● What you will do
Going down the data below, set down exactly the line with "记住，读书不是为了炫耀，读书只是为了培养你的智慧" and each line after it through the line with "[我们为什么要读书]: ht"; no other lines.

Data section below:

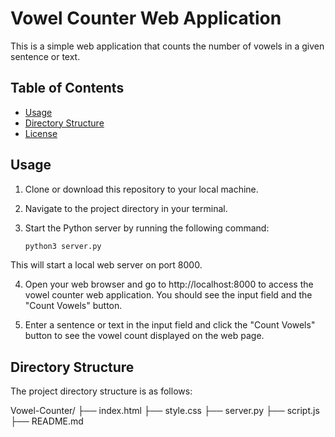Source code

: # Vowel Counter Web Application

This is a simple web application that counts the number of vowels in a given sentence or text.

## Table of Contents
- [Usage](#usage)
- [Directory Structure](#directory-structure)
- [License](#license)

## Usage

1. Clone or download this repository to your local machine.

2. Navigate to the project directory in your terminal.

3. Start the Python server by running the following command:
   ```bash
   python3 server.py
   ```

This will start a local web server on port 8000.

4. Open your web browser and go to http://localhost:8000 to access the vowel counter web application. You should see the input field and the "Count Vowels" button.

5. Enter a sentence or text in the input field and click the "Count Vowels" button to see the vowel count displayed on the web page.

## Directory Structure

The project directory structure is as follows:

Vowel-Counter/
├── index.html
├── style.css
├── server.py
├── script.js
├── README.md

End of Data section.
Data section below:

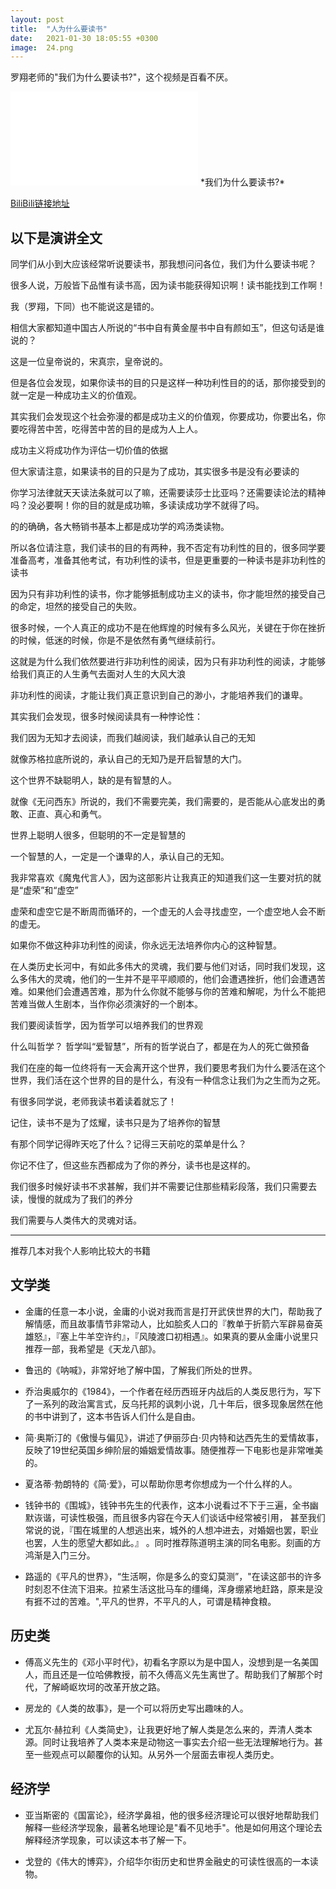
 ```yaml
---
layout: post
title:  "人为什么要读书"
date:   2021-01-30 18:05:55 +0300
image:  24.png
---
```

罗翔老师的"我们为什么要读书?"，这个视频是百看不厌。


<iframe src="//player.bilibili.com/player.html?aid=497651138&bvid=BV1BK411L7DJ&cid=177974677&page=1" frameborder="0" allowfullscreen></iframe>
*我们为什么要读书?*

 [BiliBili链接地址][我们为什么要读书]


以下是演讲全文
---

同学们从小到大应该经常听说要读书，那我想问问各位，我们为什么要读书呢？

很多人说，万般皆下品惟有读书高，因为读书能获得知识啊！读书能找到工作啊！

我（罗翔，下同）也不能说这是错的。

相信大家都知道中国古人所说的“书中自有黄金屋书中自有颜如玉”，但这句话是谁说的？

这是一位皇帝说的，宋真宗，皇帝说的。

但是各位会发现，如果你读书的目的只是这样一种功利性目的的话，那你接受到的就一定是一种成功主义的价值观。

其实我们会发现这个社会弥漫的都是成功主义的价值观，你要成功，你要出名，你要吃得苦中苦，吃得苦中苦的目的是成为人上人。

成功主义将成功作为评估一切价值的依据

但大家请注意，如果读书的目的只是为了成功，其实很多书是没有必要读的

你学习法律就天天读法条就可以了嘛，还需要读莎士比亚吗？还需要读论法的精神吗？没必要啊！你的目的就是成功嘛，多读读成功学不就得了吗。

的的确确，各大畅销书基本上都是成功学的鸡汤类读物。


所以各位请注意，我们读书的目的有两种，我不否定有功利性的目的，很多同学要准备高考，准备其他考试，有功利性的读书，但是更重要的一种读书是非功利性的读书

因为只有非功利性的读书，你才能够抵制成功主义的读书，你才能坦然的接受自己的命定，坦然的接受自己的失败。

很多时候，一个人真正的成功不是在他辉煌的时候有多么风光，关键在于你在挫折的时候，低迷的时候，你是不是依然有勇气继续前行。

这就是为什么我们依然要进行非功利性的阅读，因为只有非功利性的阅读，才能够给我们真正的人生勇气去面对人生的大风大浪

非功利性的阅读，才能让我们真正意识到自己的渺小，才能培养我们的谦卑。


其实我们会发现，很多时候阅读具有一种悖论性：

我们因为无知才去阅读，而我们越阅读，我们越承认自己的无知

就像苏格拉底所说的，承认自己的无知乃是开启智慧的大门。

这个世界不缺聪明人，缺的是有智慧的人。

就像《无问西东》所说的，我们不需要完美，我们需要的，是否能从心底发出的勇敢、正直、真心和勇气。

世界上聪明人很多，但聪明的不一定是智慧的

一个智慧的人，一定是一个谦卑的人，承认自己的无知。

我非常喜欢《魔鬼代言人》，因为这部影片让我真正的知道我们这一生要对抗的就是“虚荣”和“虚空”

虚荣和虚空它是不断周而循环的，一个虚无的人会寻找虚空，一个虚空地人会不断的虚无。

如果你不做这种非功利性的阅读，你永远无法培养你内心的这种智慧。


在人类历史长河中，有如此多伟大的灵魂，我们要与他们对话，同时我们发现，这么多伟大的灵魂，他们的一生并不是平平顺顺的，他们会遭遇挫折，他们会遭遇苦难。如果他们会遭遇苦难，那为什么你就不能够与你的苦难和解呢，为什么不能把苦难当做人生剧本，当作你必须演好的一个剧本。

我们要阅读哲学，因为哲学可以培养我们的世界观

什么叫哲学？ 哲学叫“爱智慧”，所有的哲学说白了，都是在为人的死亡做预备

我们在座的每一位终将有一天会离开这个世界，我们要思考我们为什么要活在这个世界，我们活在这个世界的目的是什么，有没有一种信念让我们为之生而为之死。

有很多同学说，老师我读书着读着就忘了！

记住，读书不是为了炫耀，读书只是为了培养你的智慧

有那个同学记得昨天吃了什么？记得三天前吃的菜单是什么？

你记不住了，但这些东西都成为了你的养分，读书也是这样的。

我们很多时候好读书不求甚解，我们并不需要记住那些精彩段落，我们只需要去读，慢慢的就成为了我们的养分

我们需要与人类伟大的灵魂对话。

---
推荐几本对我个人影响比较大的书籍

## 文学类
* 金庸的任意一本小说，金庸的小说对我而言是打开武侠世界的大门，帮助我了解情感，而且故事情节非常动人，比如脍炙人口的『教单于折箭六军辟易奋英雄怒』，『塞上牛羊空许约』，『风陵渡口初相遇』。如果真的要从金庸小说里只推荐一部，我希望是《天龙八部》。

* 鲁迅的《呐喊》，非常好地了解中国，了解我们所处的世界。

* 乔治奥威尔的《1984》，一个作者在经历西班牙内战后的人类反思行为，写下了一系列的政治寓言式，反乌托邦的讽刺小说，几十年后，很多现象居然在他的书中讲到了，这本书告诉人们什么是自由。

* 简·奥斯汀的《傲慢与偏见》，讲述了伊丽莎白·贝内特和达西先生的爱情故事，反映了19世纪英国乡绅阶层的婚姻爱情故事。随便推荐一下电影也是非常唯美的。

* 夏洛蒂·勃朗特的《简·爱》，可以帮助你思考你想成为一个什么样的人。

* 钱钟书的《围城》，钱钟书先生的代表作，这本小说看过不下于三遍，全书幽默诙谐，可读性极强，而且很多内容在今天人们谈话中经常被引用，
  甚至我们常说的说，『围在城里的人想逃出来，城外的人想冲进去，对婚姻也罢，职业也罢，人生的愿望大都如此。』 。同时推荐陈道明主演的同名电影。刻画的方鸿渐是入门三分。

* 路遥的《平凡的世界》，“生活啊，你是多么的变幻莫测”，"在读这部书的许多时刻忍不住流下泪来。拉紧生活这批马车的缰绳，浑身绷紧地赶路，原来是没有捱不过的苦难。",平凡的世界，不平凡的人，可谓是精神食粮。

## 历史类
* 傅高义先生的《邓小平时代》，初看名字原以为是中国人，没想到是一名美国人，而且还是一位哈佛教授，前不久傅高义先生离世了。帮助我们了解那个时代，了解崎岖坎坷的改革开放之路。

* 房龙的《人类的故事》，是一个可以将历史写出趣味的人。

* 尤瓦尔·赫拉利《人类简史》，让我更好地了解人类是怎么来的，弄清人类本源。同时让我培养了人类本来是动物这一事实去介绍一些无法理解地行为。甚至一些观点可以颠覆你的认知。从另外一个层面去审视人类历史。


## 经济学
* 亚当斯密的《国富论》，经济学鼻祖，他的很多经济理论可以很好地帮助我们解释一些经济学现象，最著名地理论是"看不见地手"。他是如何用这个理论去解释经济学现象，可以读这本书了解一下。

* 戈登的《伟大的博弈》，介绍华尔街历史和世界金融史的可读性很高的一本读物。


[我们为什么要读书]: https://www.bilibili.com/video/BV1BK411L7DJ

End of Data section.

● Answer section
记住，读书不是为了炫耀，读书只是为了培养你的智慧

有那个同学记得昨天吃了什么？记得三天前吃的菜单是什么？

你记不住了，但这些东西都成为了你的养分，读书也是这样的。

我们很多时候好读书不求甚解，我们并不需要记住那些精彩段落，我们只需要去读，慢慢的就成为了我们的养分

我们需要与人类伟大的灵魂对话。

---
推荐几本对我个人影响比较大的书籍

## 文学类
* 金庸的任意一本小说，金庸的小说对我而言是打开武侠世界的大门，帮助我了解情感，而且故事情节非常动人，比如脍炙人口的『教单于折箭六军辟易奋英雄怒』，『塞上牛羊空许约』，『风陵渡口初相遇』。如果真的要从金庸小说里只推荐一部，我希望是《天龙八部》。

* 鲁迅的《呐喊》，非常好地了解中国，了解我们所处的世界。

* 乔治奥威尔的《1984》，一个作者在经历西班牙内战后的人类反思行为，写下了一系列的政治寓言式，反乌托邦的讽刺小说，几十年后，很多现象居然在他的书中讲到了，这本书告诉人们什么是自由。

* 简·奥斯汀的《傲慢与偏见》，讲述了伊丽莎白·贝内特和达西先生的爱情故事，反映了19世纪英国乡绅阶层的婚姻爱情故事。随便推荐一下电影也是非常唯美的。

* 夏洛蒂·勃朗特的《简·爱》，可以帮助你思考你想成为一个什么样的人。

* 钱钟书的《围城》，钱钟书先生的代表作，这本小说看过不下于三遍，全书幽默诙谐，可读性极强，而且很多内容在今天人们谈话中经常被引用，
  甚至我们常说的说，『围在城里的人想逃出来，城外的人想冲进去，对婚姻也罢，职业也罢，人生的愿望大都如此。』 。同时推荐陈道明主演的同名电影。刻画的方鸿渐是入门三分。

* 路遥的《平凡的世界》，“生活啊，你是多么的变幻莫测”，"在读这部书的许多时刻忍不住流下泪来。拉紧生活这批马车的缰绳，浑身绷紧地赶路，原来是没有捱不过的苦难。",平凡的世界，不平凡的人，可谓是精神食粮。

## 历史类
* 傅高义先生的《邓小平时代》，初看名字原以为是中国人，没想到是一名美国人，而且还是一位哈佛教授，前不久傅高义先生离世了。帮助我们了解那个时代，了解崎岖坎坷的改革开放之路。

* 房龙的《人类的故事》，是一个可以将历史写出趣味的人。

* 尤瓦尔·赫拉利《人类简史》，让我更好地了解人类是怎么来的，弄清人类本源。同时让我培养了人类本来是动物这一事实去介绍一些无法理解地行为。甚至一些观点可以颠覆你的认知。从另外一个层面去审视人类历史。


## 经济学
* 亚当斯密的《国富论》，经济学鼻祖，他的很多经济理论可以很好地帮助我们解释一些经济学现象，最著名地理论是"看不见地手"。他是如何用这个理论去解释经济学现象，可以读这本书了解一下。

* 戈登的《伟大的博弈》，介绍华尔街历史和世界金融史的可读性很高的一本读物。


[我们为什么要读书]: https://www.bilibili.com/video/BV1BK411L7DJ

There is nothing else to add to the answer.